What you will do: Restate the following records word for word without images.

Material provided:

□ □ □ □

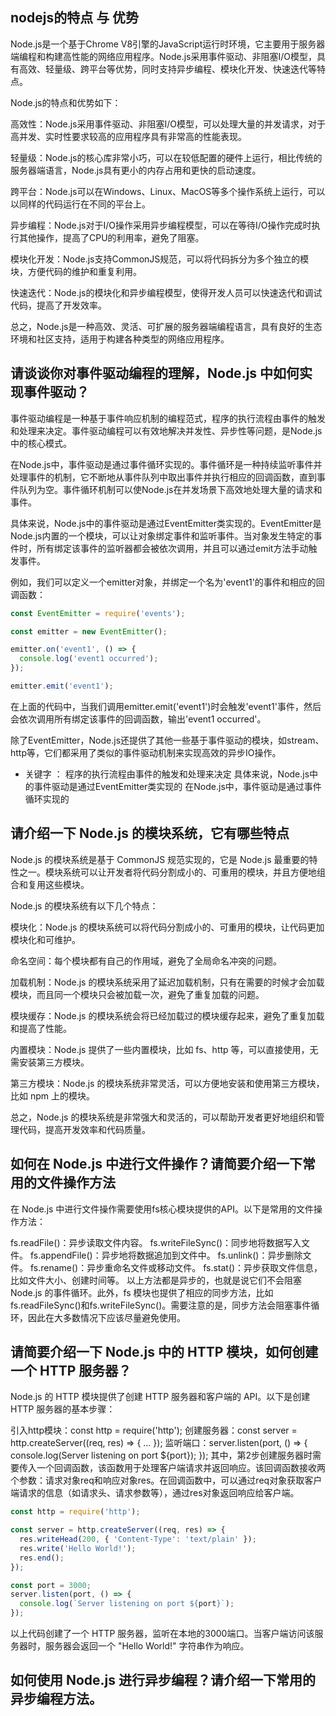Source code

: ## nodejs的特点 与 优势 

Node.js是一个基于Chrome V8引擎的JavaScript运行时环境，它主要用于服务器端编程和构建高性能的网络应用程序。Node.js采用事件驱动、非阻塞I/O模型，具有高效、轻量级、跨平台等优势，同时支持异步编程、模块化开发、快速迭代等特点。

Node.js的特点和优势如下：

高效性：Node.js采用事件驱动、非阻塞I/O模型，可以处理大量的并发请求，对于高并发、实时性要求较高的应用程序具有非常高的性能表现。

轻量级：Node.js的核心库非常小巧，可以在较低配置的硬件上运行，相比传统的服务器端语言，Node.js具有更小的内存占用和更快的启动速度。

跨平台：Node.js可以在Windows、Linux、MacOS等多个操作系统上运行，可以以同样的代码运行在不同的平台上。

异步编程：Node.js对于I/O操作采用异步编程模型，可以在等待I/O操作完成时执行其他操作，提高了CPU的利用率，避免了阻塞。

模块化开发：Node.js支持CommonJS规范，可以将代码拆分为多个独立的模块，方便代码的维护和重复利用。

快速迭代：Node.js的模块化和异步编程模型，使得开发人员可以快速迭代和调试代码，提高了开发效率。

总之，Node.js是一种高效、灵活、可扩展的服务器端编程语言，具有良好的生态环境和社区支持，适用于构建各种类型的网络应用程序。
## 请谈谈你对事件驱动编程的理解，Node.js 中如何实现事件驱动？

事件驱动编程是一种基于事件响应机制的编程范式，程序的执行流程由事件的触发和处理来决定。事件驱动编程可以有效地解决并发性、异步性等问题，是Node.js中的核心模式。

在Node.js中，事件驱动是通过事件循环实现的。事件循环是一种持续监听事件并处理事件的机制，它不断地从事件队列中取出事件并执行相应的回调函数，直到事件队列为空。事件循环机制可以使Node.js在并发场景下高效地处理大量的请求和事件。

具体来说，Node.js中的事件驱动是通过EventEmitter类实现的。EventEmitter是Node.js内置的一个模块，可以让对象绑定事件和监听事件。当对象发生特定的事件时，所有绑定该事件的监听器都会被依次调用，并且可以通过emit方法手动触发事件。

例如，我们可以定义一个emitter对象，并绑定一个名为'event1'的事件和相应的回调函数：
``` js
const EventEmitter = require('events');

const emitter = new EventEmitter();

emitter.on('event1', () => {
  console.log('event1 occurred');
});

emitter.emit('event1');
```
在上面的代码中，当我们调用emitter.emit('event1')时会触发'event1'事件，然后会依次调用所有绑定该事件的回调函数，输出'event1 occurred'。

除了EventEmitter，Node.js还提供了其他一些基于事件驱动的模块，如stream、http等，它们都采用了类似的事件驱动机制来实现高效的异步IO操作。

- 关键字 ： 
程序的执行流程由事件的触发和处理来决定 
具体来说，Node.js中的事件驱动是通过EventEmitter类实现的
在Node.js中，事件驱动是通过事件循环实现的

## 请介绍一下 Node.js 的模块系统，它有哪些特点

Node.js 的模块系统是基于 CommonJS 规范实现的，它是 Node.js 最重要的特性之一。模块系统可以让开发者将代码分割成小的、可重用的模块，并且方便地组合和复用这些模块。

Node.js 的模块系统有以下几个特点：

模块化：Node.js 的模块系统可以将代码分割成小的、可重用的模块，让代码更加模块化和可维护。

命名空间：每个模块都有自己的作用域，避免了全局命名冲突的问题。

加载机制：Node.js 的模块系统采用了延迟加载机制，只有在需要的时候才会加载模块，而且同一个模块只会被加载一次，避免了重复加载的问题。

模块缓存：Node.js 的模块系统会将已经加载过的模块缓存起来，避免了重复加载和提高了性能。

内置模块：Node.js 提供了一些内置模块，比如 fs、http 等，可以直接使用，无需安装第三方模块。

第三方模块：Node.js 的模块系统非常灵活，可以方便地安装和使用第三方模块，比如 npm 上的模块。

总之，Node.js 的模块系统是非常强大和灵活的，可以帮助开发者更好地组织和管理代码，提高开发效率和代码质量。

## 如何在 Node.js 中进行文件操作？请简要介绍一下常用的文件操作方法
在 Node.js 中进行文件操作需要使用fs核心模块提供的API。以下是常用的文件操作方法：

fs.readFile()：异步读取文件内容。
fs.writeFileSync()：同步地将数据写入文件。
fs.appendFile()：异步地将数据追加到文件中。
fs.unlink()：异步删除文件。
fs.rename()：异步重命名文件或移动文件。
fs.stat()：异步获取文件信息，比如文件大小、创建时间等。
以上方法都是异步的，也就是说它们不会阻塞 Node.js 的事件循环。此外，fs 模块也提供了相应的同步方法，比如fs.readFileSync()和fs.writeFileSync()。需要注意的是，同步方法会阻塞事件循环，因此在大多数情况下应该尽量避免使用。

## 请简要介绍一下 Node.js 中的 HTTP 模块，如何创建一个 HTTP 服务器？

Node.js 的 HTTP 模块提供了创建 HTTP 服务器和客户端的 API。以下是创建 HTTP 服务器的基本步骤：

引入http模块：const http = require('http');
创建服务器：const server = http.createServer((req, res) => { ... });
监听端口：server.listen(port, () => { console.log(Server listening on port ${port}); });
其中，第2步创建服务器时需要传入一个回调函数，该函数用于处理客户端请求并返回响应。该回调函数接收两个参数：请求对象req和响应对象res。在回调函数中，可以通过req对象获取客户端请求的信息（如请求头、请求参数等），通过res对象返回响应给客户端。
```js
const http = require('http');

const server = http.createServer((req, res) => {
  res.writeHead(200, { 'Content-Type': 'text/plain' });
  res.write('Hello World!');
  res.end();
});

const port = 3000;
server.listen(port, () => {
  console.log(`Server listening on port ${port}`);
});
```
以上代码创建了一个 HTTP 服务器，监听在本地的3000端口。当客户端访问该服务器时，服务器会返回一个 "Hello World!" 字符串作为响应。

## 如何使用 Node.js 进行异步编程？请介绍一下常用的异步编程方法。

□ □ □ □

Answer box:
Source code

: ## nodejs的特点 与 优势 

Node.js是一个基于Chrome V8引擎的JavaScript运行时环境，它主要用于服务器端编程和构建高性能的网络应用程序。Node.js采用事件驱动、非阻塞I/O模型，具有高效、轻量级、跨平台等优势，同时支持异步编程、模块化开发、快速迭代等特点。

Node.js的特点和优势如下：

高效性：Node.js采用事件驱动、非阻塞I/O模型，可以处理大量的并发请求，对于高并发、实时性要求较高的应用程序具有非常高的性能表现。

轻量级：Node.js的核心库非常小巧，可以在较低配置的硬件上运行，相比传统的服务器端语言，Node.js具有更小的内存占用和更快的启动速度。

跨平台：Node.js可以在Windows、Linux、MacOS等多个操作系统上运行，可以以同样的代码运行在不同的平台上。

异步编程：Node.js对于I/O操作采用异步编程模型，可以在等待I/O操作完成时执行其他操作，提高了CPU的利用率，避免了阻塞。

模块化开发：Node.js支持CommonJS规范，可以将代码拆分为多个独立的模块，方便代码的维护和重复利用。

快速迭代：Node.js的模块化和异步编程模型，使得开发人员可以快速迭代和调试代码，提高了开发效率。

总之，Node.js是一种高效、灵活、可扩展的服务器端编程语言，具有良好的生态环境和社区支持，适用于构建各种类型的网络应用程序。
## 请谈谈你对事件驱动编程的理解，Node.js 中如何实现事件驱动？

事件驱动编程是一种基于事件响应机制的编程范式，程序的执行流程由事件的触发和处理来决定。事件驱动编程可以有效地解决并发性、异步性等问题，是Node.js中的核心模式。

在Node.js中，事件驱动是通过事件循环实现的。事件循环是一种持续监听事件并处理事件的机制，它不断地从事件队列中取出事件并执行相应的回调函数，直到事件队列为空。事件循环机制可以使Node.js在并发场景下高效地处理大量的请求和事件。

具体来说，Node.js中的事件驱动是通过EventEmitter类实现的。EventEmitter是Node.js内置的一个模块，可以让对象绑定事件和监听事件。当对象发生特定的事件时，所有绑定该事件的监听器都会被依次调用，并且可以通过emit方法手动触发事件。

例如，我们可以定义一个emitter对象，并绑定一个名为'event1'的事件和相应的回调函数：
``` js
const EventEmitter = require('events');

const emitter = new EventEmitter();

emitter.on('event1', () => {
  console.log('event1 occurred');
});

emitter.emit('event1');
```
在上面的代码中，当我们调用emitter.emit('event1')时会触发'event1'事件，然后会依次调用所有绑定该事件的回调函数，输出'event1 occurred'。

除了EventEmitter，Node.js还提供了其他一些基于事件驱动的模块，如stream、http等，它们都采用了类似的事件驱动机制来实现高效的异步IO操作。

- 关键字 ： 
程序的执行流程由事件的触发和处理来决定 
具体来说，Node.js中的事件驱动是通过EventEmitter类实现的
在Node.js中，事件驱动是通过事件循环实现的

## 请介绍一下 Node.js 的模块系统，它有哪些特点

Node.js 的模块系统是基于 CommonJS 规范实现的，它是 Node.js 最重要的特性之一。模块系统可以让开发者将代码分割成小的、可重用的模块，并且方便地组合和复用这些模块。

Node.js 的模块系统有以下几个特点：

模块化：Node.js 的模块系统可以将代码分割成小的、可重用的模块，让代码更加模块化和可维护。

命名空间：每个模块都有自己的作用域，避免了全局命名冲突的问题。

加载机制：Node.js 的模块系统采用了延迟加载机制，只有在需要的时候才会加载模块，而且同一个模块只会被加载一次，避免了重复加载的问题。

模块缓存：Node.js 的模块系统会将已经加载过的模块缓存起来，避免了重复加载和提高了性能。

内置模块：Node.js 提供了一些内置模块，比如 fs、http 等，可以直接使用，无需安装第三方模块。

第三方模块：Node.js 的模块系统非常灵活，可以方便地安装和使用第三方模块，比如 npm 上的模块。

总之，Node.js 的模块系统是非常强大和灵活的，可以帮助开发者更好地组织和管理代码，提高开发效率和代码质量。

## 如何在 Node.js 中进行文件操作？请简要介绍一下常用的文件操作方法
在 Node.js 中进行文件操作需要使用fs核心模块提供的API。以下是常用的文件操作方法：

fs.readFile()：异步读取文件内容。
fs.writeFileSync()：同步地将数据写入文件。
fs.appendFile()：异步地将数据追加到文件中。
fs.unlink()：异步删除文件。
fs.rename()：异步重命名文件或移动文件。
fs.stat()：异步获取文件信息，比如文件大小、创建时间等。
以上方法都是异步的，也就是说它们不会阻塞 Node.js 的事件循环。此外，fs 模块也提供了相应的同步方法，比如fs.readFileSync()和fs.writeFileSync()。需要注意的是，同步方法会阻塞事件循环，因此在大多数情况下应该尽量避免使用。

## 请简要介绍一下 Node.js 中的 HTTP 模块，如何创建一个 HTTP 服务器？

Node.js 的 HTTP 模块提供了创建 HTTP 服务器和客户端的 API。以下是创建 HTTP 服务器的基本步骤：

引入http模块：const http = require('http');
创建服务器：const server = http.createServer((req, res) => { ... });
监听端口：server.listen(port, () => { console.log(Server listening on port ${port}); });
其中，第2步创建服务器时需要传入一个回调函数，该函数用于处理客户端请求并返回响应。该回调函数接收两个参数：请求对象req和响应对象res。在回调函数中，可以通过req对象获取客户端请求的信息（如请求头、请求参数等），通过res对象返回响应给客户端。
```js
const http = require('http');

const server = http.createServer((req, res) => {
  res.writeHead(200, { 'Content-Type': 'text/plain' });
  res.write('Hello World!');
  res.end();
});

const port = 3000;
server.listen(port, () => {
  console.log(`Server listening on port ${port}`);
});
```
以上代码创建了一个 HTTP 服务器，监听在本地的3000端口。当客户端访问该服务器时，服务器会返回一个 "Hello World!" 字符串作为响应。

## 如何使用 Node.js 进行异步编程？请介绍一下常用的异步编程方法。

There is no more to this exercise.